** Exercise **
Set down, exactly, every line from the top of the listing through the one holding "eventData.timestamp = DateTime.now().toIso8601String();".

** Records shown **
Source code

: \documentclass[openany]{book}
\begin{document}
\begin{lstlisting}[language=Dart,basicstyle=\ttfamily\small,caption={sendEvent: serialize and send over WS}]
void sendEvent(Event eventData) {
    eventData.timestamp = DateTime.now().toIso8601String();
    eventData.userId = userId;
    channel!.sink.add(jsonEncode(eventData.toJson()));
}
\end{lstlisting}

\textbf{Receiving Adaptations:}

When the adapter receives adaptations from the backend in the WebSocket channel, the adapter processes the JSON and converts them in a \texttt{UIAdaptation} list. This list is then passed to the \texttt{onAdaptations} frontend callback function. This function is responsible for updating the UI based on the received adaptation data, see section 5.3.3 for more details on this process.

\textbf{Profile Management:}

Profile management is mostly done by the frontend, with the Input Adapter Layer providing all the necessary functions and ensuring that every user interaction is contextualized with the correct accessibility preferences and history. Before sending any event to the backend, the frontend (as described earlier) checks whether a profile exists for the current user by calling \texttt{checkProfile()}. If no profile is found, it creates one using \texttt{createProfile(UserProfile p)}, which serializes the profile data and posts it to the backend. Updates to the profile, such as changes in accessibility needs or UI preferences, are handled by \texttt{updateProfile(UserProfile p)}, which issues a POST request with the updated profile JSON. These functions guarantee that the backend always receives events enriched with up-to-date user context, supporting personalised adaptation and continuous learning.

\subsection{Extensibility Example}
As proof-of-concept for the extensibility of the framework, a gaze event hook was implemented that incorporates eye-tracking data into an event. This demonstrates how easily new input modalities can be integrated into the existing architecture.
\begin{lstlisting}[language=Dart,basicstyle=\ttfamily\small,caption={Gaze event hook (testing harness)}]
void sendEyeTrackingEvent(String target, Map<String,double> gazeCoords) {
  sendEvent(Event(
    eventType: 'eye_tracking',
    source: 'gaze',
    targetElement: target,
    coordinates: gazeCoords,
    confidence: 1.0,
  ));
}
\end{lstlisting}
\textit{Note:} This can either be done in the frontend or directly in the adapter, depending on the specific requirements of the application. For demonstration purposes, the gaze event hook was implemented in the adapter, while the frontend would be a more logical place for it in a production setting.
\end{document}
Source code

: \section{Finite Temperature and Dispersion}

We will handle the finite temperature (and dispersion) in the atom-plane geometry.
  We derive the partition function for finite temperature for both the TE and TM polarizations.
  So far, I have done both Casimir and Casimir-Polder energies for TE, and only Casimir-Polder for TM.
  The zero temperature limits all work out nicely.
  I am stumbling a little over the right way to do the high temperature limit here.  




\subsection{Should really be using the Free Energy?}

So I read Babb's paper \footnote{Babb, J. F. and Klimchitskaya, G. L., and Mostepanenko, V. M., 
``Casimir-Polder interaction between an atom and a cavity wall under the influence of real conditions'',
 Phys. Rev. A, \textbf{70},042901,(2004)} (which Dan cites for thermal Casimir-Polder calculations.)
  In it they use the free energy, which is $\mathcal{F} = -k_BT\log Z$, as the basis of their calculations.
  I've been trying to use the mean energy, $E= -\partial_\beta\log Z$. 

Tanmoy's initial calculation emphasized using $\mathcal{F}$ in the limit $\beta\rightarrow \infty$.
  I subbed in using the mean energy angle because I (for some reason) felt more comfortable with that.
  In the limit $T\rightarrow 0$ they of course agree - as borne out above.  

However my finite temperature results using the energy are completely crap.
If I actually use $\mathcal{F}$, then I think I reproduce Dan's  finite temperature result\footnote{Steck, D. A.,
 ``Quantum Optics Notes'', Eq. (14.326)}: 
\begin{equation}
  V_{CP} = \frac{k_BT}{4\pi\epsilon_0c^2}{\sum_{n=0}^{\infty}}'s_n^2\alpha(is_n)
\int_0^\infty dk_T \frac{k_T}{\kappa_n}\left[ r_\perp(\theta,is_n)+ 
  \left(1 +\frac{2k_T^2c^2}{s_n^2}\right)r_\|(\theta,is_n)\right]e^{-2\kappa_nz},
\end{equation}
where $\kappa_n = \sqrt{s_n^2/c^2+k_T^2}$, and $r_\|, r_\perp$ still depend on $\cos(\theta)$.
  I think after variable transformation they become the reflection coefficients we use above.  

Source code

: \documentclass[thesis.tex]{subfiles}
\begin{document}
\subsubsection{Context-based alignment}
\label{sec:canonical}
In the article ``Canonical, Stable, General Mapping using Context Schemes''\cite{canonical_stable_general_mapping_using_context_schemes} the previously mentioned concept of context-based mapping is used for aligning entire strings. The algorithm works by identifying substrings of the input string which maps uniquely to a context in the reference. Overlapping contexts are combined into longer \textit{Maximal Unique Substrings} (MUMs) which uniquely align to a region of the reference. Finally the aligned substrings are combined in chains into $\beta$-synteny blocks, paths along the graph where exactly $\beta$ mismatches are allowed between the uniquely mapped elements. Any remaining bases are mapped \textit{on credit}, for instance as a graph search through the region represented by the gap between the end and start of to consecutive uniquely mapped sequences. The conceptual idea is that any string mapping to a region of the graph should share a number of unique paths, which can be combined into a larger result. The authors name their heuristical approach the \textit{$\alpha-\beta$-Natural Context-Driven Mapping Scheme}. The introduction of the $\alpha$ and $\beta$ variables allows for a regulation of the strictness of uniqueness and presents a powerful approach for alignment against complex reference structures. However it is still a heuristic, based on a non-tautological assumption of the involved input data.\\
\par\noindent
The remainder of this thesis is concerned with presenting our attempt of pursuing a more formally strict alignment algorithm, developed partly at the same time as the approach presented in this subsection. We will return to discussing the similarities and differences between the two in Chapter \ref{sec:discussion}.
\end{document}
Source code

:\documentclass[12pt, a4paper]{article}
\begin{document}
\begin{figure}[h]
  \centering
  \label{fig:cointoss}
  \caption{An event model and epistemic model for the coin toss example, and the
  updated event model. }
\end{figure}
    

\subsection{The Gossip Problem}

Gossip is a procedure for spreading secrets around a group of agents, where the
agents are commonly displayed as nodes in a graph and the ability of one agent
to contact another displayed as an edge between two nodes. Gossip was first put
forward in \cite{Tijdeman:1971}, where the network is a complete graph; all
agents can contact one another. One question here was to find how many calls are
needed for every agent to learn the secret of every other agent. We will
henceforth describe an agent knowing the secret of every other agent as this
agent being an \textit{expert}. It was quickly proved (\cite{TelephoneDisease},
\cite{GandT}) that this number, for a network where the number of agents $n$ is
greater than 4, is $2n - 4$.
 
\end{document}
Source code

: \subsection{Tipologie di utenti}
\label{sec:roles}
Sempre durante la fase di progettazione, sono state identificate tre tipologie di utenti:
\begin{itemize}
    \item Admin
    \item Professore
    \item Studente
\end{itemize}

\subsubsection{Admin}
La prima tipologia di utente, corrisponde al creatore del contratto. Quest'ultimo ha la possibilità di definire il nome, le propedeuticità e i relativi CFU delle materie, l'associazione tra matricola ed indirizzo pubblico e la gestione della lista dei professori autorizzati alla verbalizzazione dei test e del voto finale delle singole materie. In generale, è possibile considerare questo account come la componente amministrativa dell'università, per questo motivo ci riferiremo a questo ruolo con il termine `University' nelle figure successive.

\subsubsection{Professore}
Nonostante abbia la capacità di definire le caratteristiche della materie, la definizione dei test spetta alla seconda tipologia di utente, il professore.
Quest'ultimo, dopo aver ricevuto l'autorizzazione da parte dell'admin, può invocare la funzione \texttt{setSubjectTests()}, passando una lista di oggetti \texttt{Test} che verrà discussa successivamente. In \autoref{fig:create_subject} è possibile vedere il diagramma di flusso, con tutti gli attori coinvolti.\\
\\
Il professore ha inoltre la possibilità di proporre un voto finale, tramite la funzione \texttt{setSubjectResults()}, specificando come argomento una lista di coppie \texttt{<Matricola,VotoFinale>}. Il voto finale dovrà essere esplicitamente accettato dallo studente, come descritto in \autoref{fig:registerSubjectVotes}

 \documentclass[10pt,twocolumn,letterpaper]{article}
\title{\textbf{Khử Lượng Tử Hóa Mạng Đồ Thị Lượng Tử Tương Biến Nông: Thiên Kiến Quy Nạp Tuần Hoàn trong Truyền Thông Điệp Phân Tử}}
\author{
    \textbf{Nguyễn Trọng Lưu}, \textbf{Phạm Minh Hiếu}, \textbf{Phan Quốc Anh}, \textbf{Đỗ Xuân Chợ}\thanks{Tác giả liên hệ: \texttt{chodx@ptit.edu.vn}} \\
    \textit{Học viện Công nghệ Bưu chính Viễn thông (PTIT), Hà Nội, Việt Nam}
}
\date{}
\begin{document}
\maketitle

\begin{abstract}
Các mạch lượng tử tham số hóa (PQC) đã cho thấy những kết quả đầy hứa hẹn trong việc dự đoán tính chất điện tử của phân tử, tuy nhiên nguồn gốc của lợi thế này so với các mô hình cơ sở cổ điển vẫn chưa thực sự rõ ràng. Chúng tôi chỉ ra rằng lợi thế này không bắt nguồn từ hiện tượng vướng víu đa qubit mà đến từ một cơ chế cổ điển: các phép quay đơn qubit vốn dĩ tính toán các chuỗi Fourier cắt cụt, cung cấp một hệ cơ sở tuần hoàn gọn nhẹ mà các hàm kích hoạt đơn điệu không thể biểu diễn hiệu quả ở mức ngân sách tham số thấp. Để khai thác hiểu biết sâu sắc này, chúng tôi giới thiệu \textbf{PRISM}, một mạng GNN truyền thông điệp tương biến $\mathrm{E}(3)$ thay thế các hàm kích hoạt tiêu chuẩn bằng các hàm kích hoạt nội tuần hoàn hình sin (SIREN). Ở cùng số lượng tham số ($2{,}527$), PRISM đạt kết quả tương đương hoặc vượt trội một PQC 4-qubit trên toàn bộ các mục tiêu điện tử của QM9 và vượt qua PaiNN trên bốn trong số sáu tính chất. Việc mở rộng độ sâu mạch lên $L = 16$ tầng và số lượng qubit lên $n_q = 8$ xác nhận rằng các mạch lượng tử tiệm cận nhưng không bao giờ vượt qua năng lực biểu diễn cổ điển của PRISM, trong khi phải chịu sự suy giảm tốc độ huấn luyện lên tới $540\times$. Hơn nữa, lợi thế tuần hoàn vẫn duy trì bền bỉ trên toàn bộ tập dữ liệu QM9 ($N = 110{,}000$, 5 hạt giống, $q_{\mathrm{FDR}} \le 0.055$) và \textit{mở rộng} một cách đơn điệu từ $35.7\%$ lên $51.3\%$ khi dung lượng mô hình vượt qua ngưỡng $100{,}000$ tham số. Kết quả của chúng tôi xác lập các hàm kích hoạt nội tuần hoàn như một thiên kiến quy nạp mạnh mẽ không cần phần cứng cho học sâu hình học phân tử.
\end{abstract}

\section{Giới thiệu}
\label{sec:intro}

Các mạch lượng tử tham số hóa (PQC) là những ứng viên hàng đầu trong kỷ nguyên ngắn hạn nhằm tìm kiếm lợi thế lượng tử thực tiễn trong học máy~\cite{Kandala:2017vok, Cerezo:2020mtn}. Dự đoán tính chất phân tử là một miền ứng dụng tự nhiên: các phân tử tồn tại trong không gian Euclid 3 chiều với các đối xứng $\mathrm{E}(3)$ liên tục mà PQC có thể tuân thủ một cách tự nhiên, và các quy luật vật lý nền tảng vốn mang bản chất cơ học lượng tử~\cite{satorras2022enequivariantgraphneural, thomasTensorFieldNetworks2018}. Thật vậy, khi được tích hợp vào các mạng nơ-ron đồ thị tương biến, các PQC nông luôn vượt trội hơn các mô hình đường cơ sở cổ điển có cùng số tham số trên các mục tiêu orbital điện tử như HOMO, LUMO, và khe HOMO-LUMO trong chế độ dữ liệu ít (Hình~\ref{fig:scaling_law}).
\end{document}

** Task result **
Source code

: \documentclass[openany]{book}
\begin{document}
\begin{lstlisting}[language=Dart,basicstyle=\ttfamily\small,caption={sendEvent: serialize and send over WS}]
void sendEvent(Event eventData) {
    eventData.timestamp = DateTime.now().toIso8601String();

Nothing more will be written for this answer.